Taʾrīḫ al-madīna al-munawwara. Hrsg. Fahīm Muḥammad Šaltūt. Beirut 1979. Band 1. S. 269–270

Ein Bergpass unter demselben Namen wird in der Prophetenbiographie auch auf dem Weg von Medina nach Mekka genannt und mit verschiedenen Ereignissen aus dem Leben Mohammeds verbunden. Der ägyptische Gelehrte und Professor an der Ṣāliḥīya-Madrasa in Kairo Abū l-Faraǧ Nūr ad-Dīn al-Ḥalabī (* 1567; † 1635)[4] erwähnt die Ṯaniyyat al-Wadāʿ in seiner Prophetenbiographie an drei Stellen:[5] An diesem Bergpass sollen die Medinenser Mohammed bei seiner Ankunft in Medina begrüßt haben. Die Banū Naǧǧār, ihre Frauen, die Knaben (ṣibyān) und die jungen Mädchen (walāʾid) sprachen (yaqulna) zu Ehren des Propheten folgende Zeilen; ‚der Dichter sprach (qāla š-šāʿiru)‘:

  • ṭalaʿa l-badru ʿalainā min ṯanīyati l-wadāʿi
  • Der Vollmond ist vom Bergpass des Abschieds über uns aufgegangen
  • waǧaba š-šukru ʿalainā mā daʿā li-llāhi dāʿī
  • uns obliegt der Dank (dafür), daß ein Rufer zu Gott aufrief.[6]

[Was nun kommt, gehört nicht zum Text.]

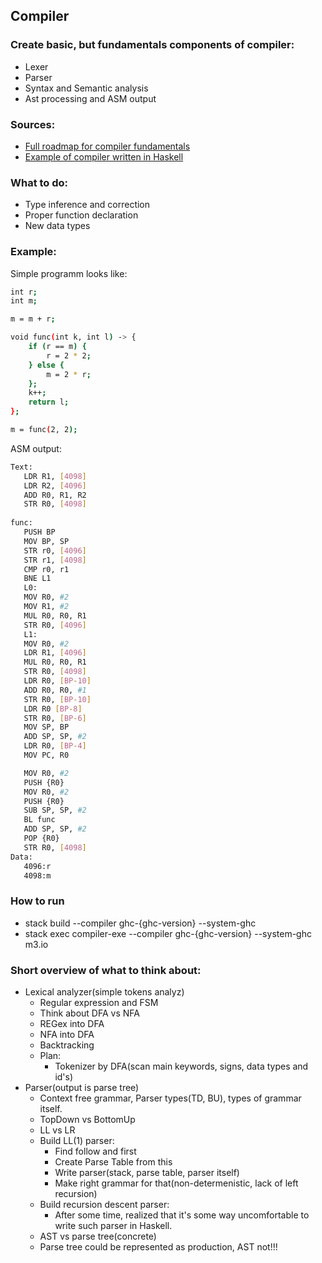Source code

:## Compiler
### Create basic, but fundamentals components of compiler:
* Lexer
* Parser
* Syntax and Semantic analysis
* Ast processing and ASM output

### Sources:
* [Full roadmap for compiler fundamentals](https://silcnitc.github.io/roadmap.html)
* [Example of compiler written in Haskell](https://habr.com/ru/post/581234/)

### What to do:
* Type inference and correction
* Proper function declaration
* New data types

### Example:
Simple programm looks like:
```sh
int r;
int m;

m = m + r;

void func(int k, int l) -> {
    if (r == m) {
        r = 2 * 2;
    } else {
        m = 2 * r;
    };
    k++;
    return l;
};

m = func(2, 2);
```
ASM output:
```sh
Text:
   LDR R1, [4098]
   LDR R2, [4096]
   ADD R0, R1, R2
   STR R0, [4098]
   
func:
   PUSH BP
   MOV BP, SP
   STR r0, [4096]
   STR r1, [4098]
   CMP r0, r1
   BNE L1
   L0:
   MOV R0, #2
   MOV R1, #2
   MUL R0, R0, R1
   STR R0, [4096]
   L1:
   MOV R0, #2
   LDR R1, [4096]
   MUL R0, R0, R1
   STR R0, [4098]
   LDR R0, [BP-10]
   ADD R0, R0, #1
   STR R0, [BP-10]
   LDR R0 [BP-8]
   STR R0, [BP-6]
   MOV SP, BP
   ADD SP, SP, #2
   LDR R0, [BP-4]
   MOV PC, R0

   MOV R0, #2
   PUSH {R0}
   MOV R0, #2
   PUSH {R0}
   SUB SP, SP, #2
   BL func
   ADD SP, SP, #2
   POP {R0}
   STR R0, [4098]
Data: 
   4096:r
   4098:m
```

### How to run
* stack build --compiler ghc-{ghc-version} --system-ghc
* stack exec compiler-exe --compiler ghc-{ghc-version} --system-ghc m3.io
### Short overview of what to think about:
  - Lexical analyzer(simple tokens analyz)
    * Regular expression and FSM
    * Think about DFA vs NFA
    * REGex into DFA
    * NFA into DFA
    * Backtracking
    * Plan:
        - Tokenizer by DFA(scan main keywords, signs, data types and id's)
  - Parser(output is parse tree)
    * Context free grammar, Parser types(TD, BU), types of grammar itself.
    * TopDown vs BottomUp 
    * LL vs LR
    * Build LL(1) parser:
        - Find follow and first
        - Create Parse Table from this
        - Write parser(stack, parse table, parser itself)
        - Make right grammar for that(non-determenistic, lack of left recursion)
    * Build recursion descent parser:
        - After some time, realized that it's some way uncomfortable to write
          such parser in Haskell.
    * AST vs parse tree(concrete)
    * Parse tree could be represented as production, AST not!!!

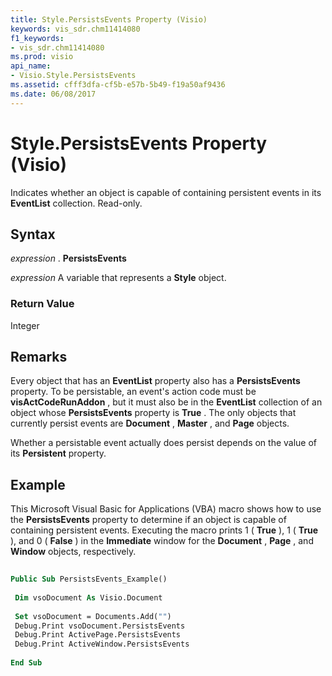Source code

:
 ```yaml
---
title: Style.PersistsEvents Property (Visio)
keywords: vis_sdr.chm11414080
f1_keywords:
- vis_sdr.chm11414080
ms.prod: visio
api_name:
- Visio.Style.PersistsEvents
ms.assetid: cfff3dfa-cf5b-e57b-5b49-f19a50af9436
ms.date: 06/08/2017
---
```



# Style.PersistsEvents Property (Visio)

Indicates whether an object is capable of containing persistent events in its **EventList** collection. Read-only.


## Syntax

 _expression_ . **PersistsEvents**

 _expression_ A variable that represents a **Style** object.


### Return Value

Integer


## Remarks

Every object that has an **EventList** property also has a **PersistsEvents** property. To be persistable, an event's action code must be **visActCodeRunAddon** , but it must also be in the **EventList** collection of an object whose **PersistsEvents** property is **True** . The only objects that currently persist events are **Document** , **Master** , and **Page** objects.

Whether a persistable event actually does persist depends on the value of its **Persistent** property.


## Example

This Microsoft Visual Basic for Applications (VBA) macro shows how to use the **PersistsEvents** property to determine if an object is capable of containing persistent events. Executing the macro prints 1 ( **True** ), 1 ( **True** ), and 0 ( **False** ) in the **Immediate** window for the **Document** , **Page** , and **Window** objects, respectively.


```vb
 
Public Sub PersistsEvents_Example() 
 
 Dim vsoDocument As Visio.Document 
 
 Set vsoDocument = Documents.Add("") 
 Debug.Print vsoDocument.PersistsEvents 
 Debug.Print ActivePage.PersistsEvents 
 Debug.Print ActiveWindow.PersistsEvents 
 
End Sub
```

Muḥammad ibn Ḥibbān al-Bustī (* 884; † 965), „einer der bedeutendsten Traditionarier seiner Zeit“,[7] aus Siǧistān bringt diese Zeilen ebenfalls mit Mohammeds Ankunft in Medina in Zusammenhang und spricht von einem Vortrag derselben (arabisch: yaqūlūna – sie sprachen...) durch Knaben (ṣibyān) und junge Mädchen (walāʾid). Er erwähnt ferner, dass die Abessinierinnen (al-ḥabaša) vor Freude über dieses Ereignis mit ihren Lanzen spielten.[8] In ähnlichem Sinne berichtet über dieses Ereignis auch der Traditionarier ʿAbdarrazzāq aṣ-Ṣanʿānī (* 744; † 827);[9] allerdings zitiert er in seiner Überlieferung die obigen Verszeilen nicht.[10]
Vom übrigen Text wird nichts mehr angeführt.